Friday, January 3, 2014

The Word According to The Fresh Prince

Recently, a friend posted a Will Smith quote on Facebook.  Honestly, I have no idea if it is actually a Will Smith quote, but the basic gist was, "Sometimes you have to put the past in the past.  Take inventory and appreciate what remains.  Then, move forward."  (Apologies if the paraphrase is off if, indeed, the famous philospher, "fresh prince of bel aire" is offended.)

That got me thinking.  I have gotten very, very good at putting the past in the past.  Comes from the learning style of "do it wrong so many times, you have no choice but to stumble on the right way."  I have to thank my son for that.  I spent the first 35 years of my life regretting pretty much everything I had ever done.

Once my son came around, I wouldn't have changed a single thing about my life, because it all led to him.  I wouldn't change a thing about him.  I know I'm not the only one who feels this way, but the love of a parent for a child is unlike anything else in life.  He is perfect to me.  He was also a perfect beginning.  From the moment he was born, I put the past in the past and kept an eye to the future.

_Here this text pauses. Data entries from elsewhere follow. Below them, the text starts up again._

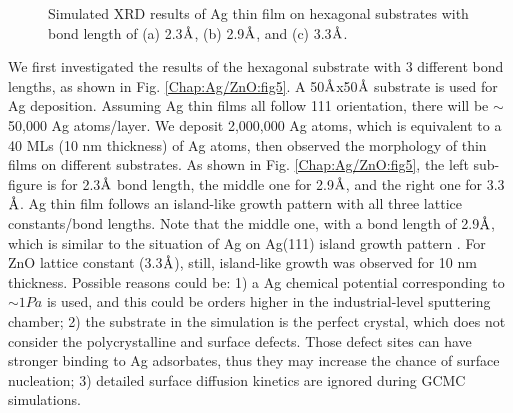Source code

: \begingroup
\begin{figure}[!ht]
  \centering
  \label{Chap:Ag/ZnO:fig:6a}
  \label{Chap:Ag/ZnO:fig:6b}
  \label{Chap:Ag/ZnO:fig:6c}
\caption[Simulated XRD results of Ag thin film on hexagonal substrates.]{Simulated \ac{XRD} results of Ag thin film on hexagonal substrates with bond length of (a) 2.3$\mbox{\normalfont\AA}$, (b) 2.9$\mbox{\normalfont\AA}$, and (c) 3.3$\mbox{\normalfont\AA}$.}
  \label{Chap:Ag/ZnO:fig6}
\end{figure}
\endgroup

We first investigated the results of the hexagonal substrate with 3 different bond lengths, as shown in Fig. \ref{Chap:Ag/ZnO:fig5}. A 50$\mbox{\normalfont\AA}$x50$\mbox{\normalfont\AA}$ substrate is used for Ag deposition. Assuming Ag thin films all follow {111} orientation, there will be $\sim$ 50,000 Ag atoms/layer. We deposit 2,000,000 Ag atoms, which is equivalent to a 40 \ac{ML}s (10 nm thickness) of Ag atoms, then observed the morphology of thin films on different substrates. As shown in Fig. \ref{Chap:Ag/ZnO:fig5}, the left sub-figure is for 2.3$\mbox{\normalfont\AA}$ bond length, the middle one for 2.9$\mbox{\normalfont\AA}$, and the right one for 3.3$\mbox{\normalfont\AA}$. Ag thin film follows an island-like growth pattern with all three lattice constants/bond lengths. Note that the middle one, with a bond length of 2.9$\mbox{\normalfont\AA}$, which is similar to the situation of Ag on Ag(111) island growth pattern \cite{li2008exploration}. For ZnO lattice constant (3.3$\mbox{\normalfont\AA}$), still, island-like growth was observed for 10 nm thickness. Possible reasons could be: 1) a Ag chemical potential corresponding to $\sim 1 Pa$ is used, and this could be orders higher in the industrial-level sputtering chamber; 2) the substrate in the simulation is the perfect crystal, which does not consider the polycrystalline and surface defects. Those defect sites can have stronger binding to Ag adsorbates, thus they may increase the chance of surface nucleation; 3) detailed surface diffusion kinetics are ignored during \ac{GCMC} simulations.

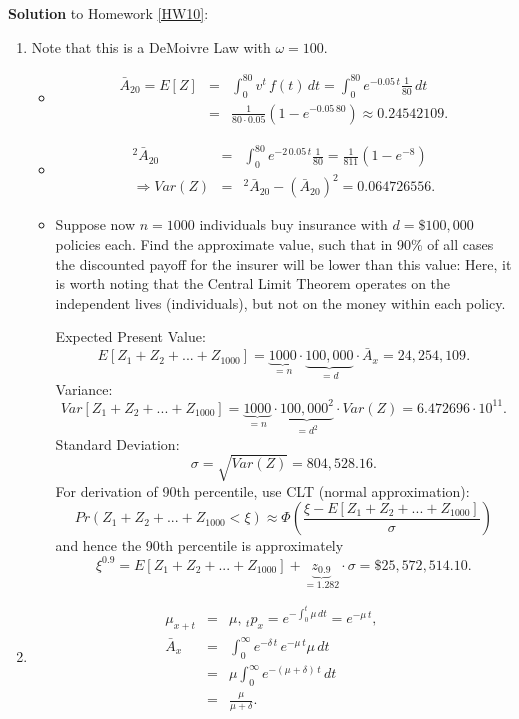 \documentclass[11pt,fleqn,oneside]{book}
\begin{document}
\noindent \textbf{Solution} to Homework \ref{HW10}:
\footnotesize
\begin{enumerate}
\item Note that this is a DeMoivre Law with $\omega = 100$.
\begin{itemize}
\item 
\begin{eqnarray*}
\bar{A}_{20} = E[Z] &=& \int_0^{80} v^t\,f(t)\,dt = \int_0^{80} e^{-0.05\,t} \frac{1}{80}\,dt\\
&=& \frac{1}{80\cdot 0.05} \left(1-e^{-0.05\,80}\right) \approx 0.24542109.
\end{eqnarray*}
\item 
\begin{eqnarray*}
{^2\bar{A}_{20}} &=& \int_0^{80} e^{-2\,0.05\,t}\frac{1}{80} = \frac{1}{811}\left(1-e^{-8}\right)\\
\Rightarrow Var(Z) &=& {^2\bar{A}_{20}} - \left( \bar{A}_{20}\right)^2 = 0.064726556.
\end{eqnarray*}
\item Suppose now $n=1000$ individuals buy insurance with $d=\$100,000$ policies each. Find the approximate value, such that in 90\% of all cases the discounted payoff for the insurer will be lower than this value:
Here, it is worth noting that the Central Limit Theorem operates on the independent lives (individuals), but not on the money within each policy.

Expected Present Value:
$$
E\left[Z_1 + Z_2 +...+ Z_{1000}\right] = \underbrace{1000}_{=n} \cdot \underbrace{100,000}_{=d} \cdot \bar{A}_x = 24,254,109.
$$
Variance:
$$
Var\left[Z_1 + Z_2 +...+ Z_{1000}\right] = \underbrace{1000}_{=n} \cdot \underbrace{100,000^2}_{=d^2} \cdot Var(Z) = 6.472696 \cdot 10^{11}.
$$
Standard Deviation:
$$
\sigma = \sqrt{Var(Z)}= 804,528.16.
$$
For derivation of 90th percentile, use CLT (normal approximation):
$$
Pr\left(Z_1 + Z_2+...+Z_{1000} < \xi \right) \approx \Phi\left(\frac{\xi - E\left[Z_1 + Z_2 +...+ Z_{1000}\right] }{\sigma }\right)
$$
and hence the 90th percentile is approximately
$$
\xi^{0.9} = E\left[Z_1 + Z_2 +...+ Z_{1000}\right] + \underbrace{z_{0.9}}_{=1.282} \cdot \sigma = 
\$ 25,572,514.10.
$$
\end{itemize}

\item
\begin{eqnarray*}
\mu_{x+t} &=& \mu,\,{_tp_x} = e^{-\int_0^t \mu\,dt} = e^{-\mu\,t},\\
{\bar{A}_x} &=& \int_0^{\infty} e^{-\delta\,t} \, e^{-\mu\,t} \mu\,dt \\
&=& \mu \int_0^{\infty} e^{-(\mu + \delta)\,t}\,dt \\
&=& \frac{\mu}{\mu + \delta}.
\end{eqnarray*}


\end{enumerate}
\end{document}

I've also always been very, very good about keeping an eye to the future.  I was unhappy with my life for most of it.  What has always kept me going is the promise of a better day ahead.  People will eventually believe what they need to believe in order to face each day.  Some people fill this need with faith in God, or love of their fellow man, or a sense of purpose in their lives.  I wish I could say that I was driven primarily by all of those things, but that simply isn't true.  My faith is in the future.  It always has been.  Even during my darkest times as a little child, my grandmother would fill my heart and head with visions of a better tomorrow.

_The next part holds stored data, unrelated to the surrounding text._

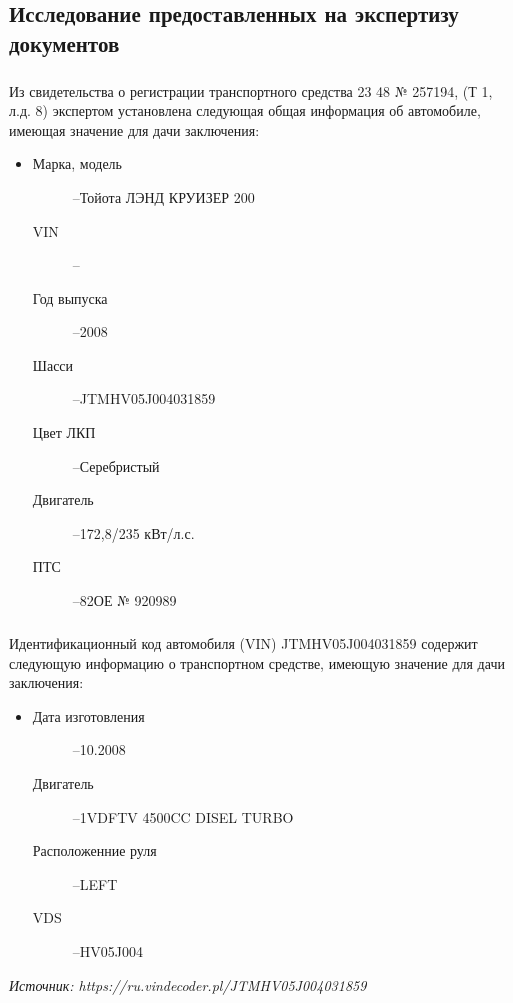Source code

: \subsection{Исследование предоставленных на экспертизу документов}
%
 \subparagraph*{}Из свидетельства о регистрации транспортного средства 23 48 № 257194,  (Т 1, л.д. 8)  экспертом установлена следующая общая информация об автомобиле, имеющая значение для дачи заключения:
	\begin{itemize}
		\item[ ] 
			\begin{description}
			\item[Марка, модель] --Тойота ЛЭНД КРУИЗЕР 200
			\item[VIN] -- \vin
			\item[Год выпуска] --2008
			\item[Шасси] --JTMHV05J004031859
			\item[Цвет ЛКП] --Серебристый
			\item[Двигатель] --172,8/235 кВт/л.с.
			\item[ПТС] --82ОЕ № 920989
%						
		\end{description}
		\end{itemize}
	\subparagraph*{} Идентификационный код автомобиля (VIN)  JTMHV05J004031859 содержит следующую информацию о транспортном средстве, имеющую значение для 	дачи заключения:
%
\begin{itemize}
	\item[ ] 
	    \begin{description}
%		
	\item[Дата изготовления] --10.2008
	\item[Двигатель] --1VDFTV  4500CC DISEL TURBO
	\item [Расположенние руля] --LEFT
	\item[VDS] --HV05J004
%	
		\end{description}
\end{itemize}
%
%
\textit{Источник: https://ru.vindecoder.pl/JTMHV05J004031859}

That's a great thing, I think.  The people I admire most tend to be those with optimism and a vision of the future.  The downside is that focusing too much on the future can keep a person from appreciating the present.

That is where I truly fail.  I really need to do a better job of appreciating where I am, instead of focusing solely on where I'm going.  I need to be more thankful for the many, many blessings in my life.

This is the future I waited so long for.  Not all of it turned out badly.  In fact, some of it turned out better than I ever could have imagined.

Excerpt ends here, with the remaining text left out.